Loss of glycaemic control: During stress conditions such as fever, trauma, infection, or surgery, temporary loss of blood glucose control may occur. In such cases, the combination may need to be withheld and insulin may be temporarily required. Treatment can be restarted after recovery.
Edema: Pioglitazone may cause fluid retention and should be used with caution in patients with edema or at risk of heart failure, as it may worsen or precipitate congestive heart failure.
Weight gain: Dose-related weight gain may occur due to fluid retention and fat accumulation.
Hepatic effects: Liver function tests should be performed before starting therapy and periodically thereafter. Treatment should not be initiated if ALT is more than 2.5 times the upper limit of normal. If ALT exceeds 3 times the upper limit of normal during therapy, it should be rechecked promptly and treatment discontinued if levels remain elevated. Patients developing symptoms of liver dysfunction such as nausea, vomiting, abdominal pain, fatigue, anorexia, or dark urine should undergo liver function evaluation.
Special Populations
Pediatric Use: Safety and efficacy have not been established in children.

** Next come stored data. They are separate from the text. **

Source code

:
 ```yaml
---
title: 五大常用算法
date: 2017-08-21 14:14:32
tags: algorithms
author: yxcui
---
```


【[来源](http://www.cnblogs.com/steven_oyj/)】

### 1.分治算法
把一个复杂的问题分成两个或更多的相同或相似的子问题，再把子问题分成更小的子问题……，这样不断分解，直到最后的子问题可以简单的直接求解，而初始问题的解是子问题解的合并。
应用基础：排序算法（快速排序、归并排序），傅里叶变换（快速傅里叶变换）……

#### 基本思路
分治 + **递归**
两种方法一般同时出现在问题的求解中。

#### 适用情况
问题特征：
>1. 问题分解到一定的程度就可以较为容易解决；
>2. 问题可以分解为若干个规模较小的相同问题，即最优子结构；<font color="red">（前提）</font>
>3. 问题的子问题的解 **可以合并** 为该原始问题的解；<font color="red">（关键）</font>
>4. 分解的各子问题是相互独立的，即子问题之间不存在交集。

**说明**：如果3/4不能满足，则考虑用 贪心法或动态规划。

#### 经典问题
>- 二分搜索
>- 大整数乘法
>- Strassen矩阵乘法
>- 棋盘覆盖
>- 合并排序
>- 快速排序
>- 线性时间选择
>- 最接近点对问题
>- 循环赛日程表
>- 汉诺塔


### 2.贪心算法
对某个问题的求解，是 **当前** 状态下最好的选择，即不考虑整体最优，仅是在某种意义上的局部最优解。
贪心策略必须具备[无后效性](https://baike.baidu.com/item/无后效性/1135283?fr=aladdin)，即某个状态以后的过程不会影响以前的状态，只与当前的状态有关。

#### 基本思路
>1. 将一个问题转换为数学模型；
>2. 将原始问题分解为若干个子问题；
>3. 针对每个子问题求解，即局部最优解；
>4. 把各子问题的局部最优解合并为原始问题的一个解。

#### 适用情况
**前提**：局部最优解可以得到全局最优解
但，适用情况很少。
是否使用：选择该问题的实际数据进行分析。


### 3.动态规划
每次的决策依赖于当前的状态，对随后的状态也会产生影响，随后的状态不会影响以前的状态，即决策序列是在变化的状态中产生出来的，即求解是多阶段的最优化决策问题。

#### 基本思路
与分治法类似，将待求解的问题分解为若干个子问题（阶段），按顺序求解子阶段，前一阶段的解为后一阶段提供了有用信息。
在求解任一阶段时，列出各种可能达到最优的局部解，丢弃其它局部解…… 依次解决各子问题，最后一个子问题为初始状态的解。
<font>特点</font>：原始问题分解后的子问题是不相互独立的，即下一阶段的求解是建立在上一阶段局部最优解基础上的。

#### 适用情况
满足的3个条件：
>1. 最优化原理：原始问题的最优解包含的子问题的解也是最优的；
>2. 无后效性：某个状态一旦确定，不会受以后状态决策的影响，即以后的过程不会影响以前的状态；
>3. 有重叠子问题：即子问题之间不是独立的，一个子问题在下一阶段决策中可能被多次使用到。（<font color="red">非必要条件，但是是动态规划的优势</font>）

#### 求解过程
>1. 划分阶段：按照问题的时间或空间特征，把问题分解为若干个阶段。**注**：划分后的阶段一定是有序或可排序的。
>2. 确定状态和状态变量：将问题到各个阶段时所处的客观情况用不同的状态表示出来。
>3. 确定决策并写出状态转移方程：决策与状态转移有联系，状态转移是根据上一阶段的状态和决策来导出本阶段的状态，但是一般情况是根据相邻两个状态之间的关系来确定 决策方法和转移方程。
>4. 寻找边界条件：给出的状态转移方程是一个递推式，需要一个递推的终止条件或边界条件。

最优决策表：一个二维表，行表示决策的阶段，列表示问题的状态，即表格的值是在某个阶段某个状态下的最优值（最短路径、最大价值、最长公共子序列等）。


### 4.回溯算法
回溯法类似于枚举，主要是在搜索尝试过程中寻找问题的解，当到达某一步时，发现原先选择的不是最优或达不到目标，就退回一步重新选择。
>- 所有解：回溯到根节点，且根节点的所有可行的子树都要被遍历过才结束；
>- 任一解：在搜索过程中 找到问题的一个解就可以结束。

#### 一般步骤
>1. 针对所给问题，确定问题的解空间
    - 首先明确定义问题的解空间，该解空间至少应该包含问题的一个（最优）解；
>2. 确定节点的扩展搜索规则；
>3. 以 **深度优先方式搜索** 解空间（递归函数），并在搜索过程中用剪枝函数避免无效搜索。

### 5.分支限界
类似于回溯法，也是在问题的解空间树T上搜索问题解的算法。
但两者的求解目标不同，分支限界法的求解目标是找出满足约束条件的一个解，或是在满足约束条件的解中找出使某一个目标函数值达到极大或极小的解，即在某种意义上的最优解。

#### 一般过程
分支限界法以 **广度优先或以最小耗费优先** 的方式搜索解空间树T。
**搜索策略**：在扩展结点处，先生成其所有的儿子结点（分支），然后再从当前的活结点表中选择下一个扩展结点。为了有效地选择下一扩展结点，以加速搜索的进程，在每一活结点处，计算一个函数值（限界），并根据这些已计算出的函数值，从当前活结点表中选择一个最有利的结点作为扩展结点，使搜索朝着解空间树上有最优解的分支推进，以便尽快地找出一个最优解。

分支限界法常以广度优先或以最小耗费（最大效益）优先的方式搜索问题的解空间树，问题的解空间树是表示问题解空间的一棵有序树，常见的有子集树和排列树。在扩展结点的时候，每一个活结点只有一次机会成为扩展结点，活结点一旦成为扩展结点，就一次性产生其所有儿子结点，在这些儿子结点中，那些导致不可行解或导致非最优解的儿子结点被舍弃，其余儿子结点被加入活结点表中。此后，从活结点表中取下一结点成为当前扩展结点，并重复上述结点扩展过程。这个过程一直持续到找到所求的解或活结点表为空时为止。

Geriatric Use: Pioglitazone does not require dose adjustment in elderly patients. Glimepiride should be used cautiously due to risk of hypoglycaemia, especially in those with reduced renal function, and renal monitoring is recommended.
Overdose Effects
Symptoms include severe hypoglycaemia with coma, seizures, or neurological impairment. Management includes IV glucose or glucagon administration. Additional carbohydrate intake may be required as hypoglycaemia may recur after initial recovery.
Therapeutic Class
Combination oral hypoglycaemic preparations
Storage Conditions
Store in a cool, dry place. Protect from light and moisture. Keep out of reach of children.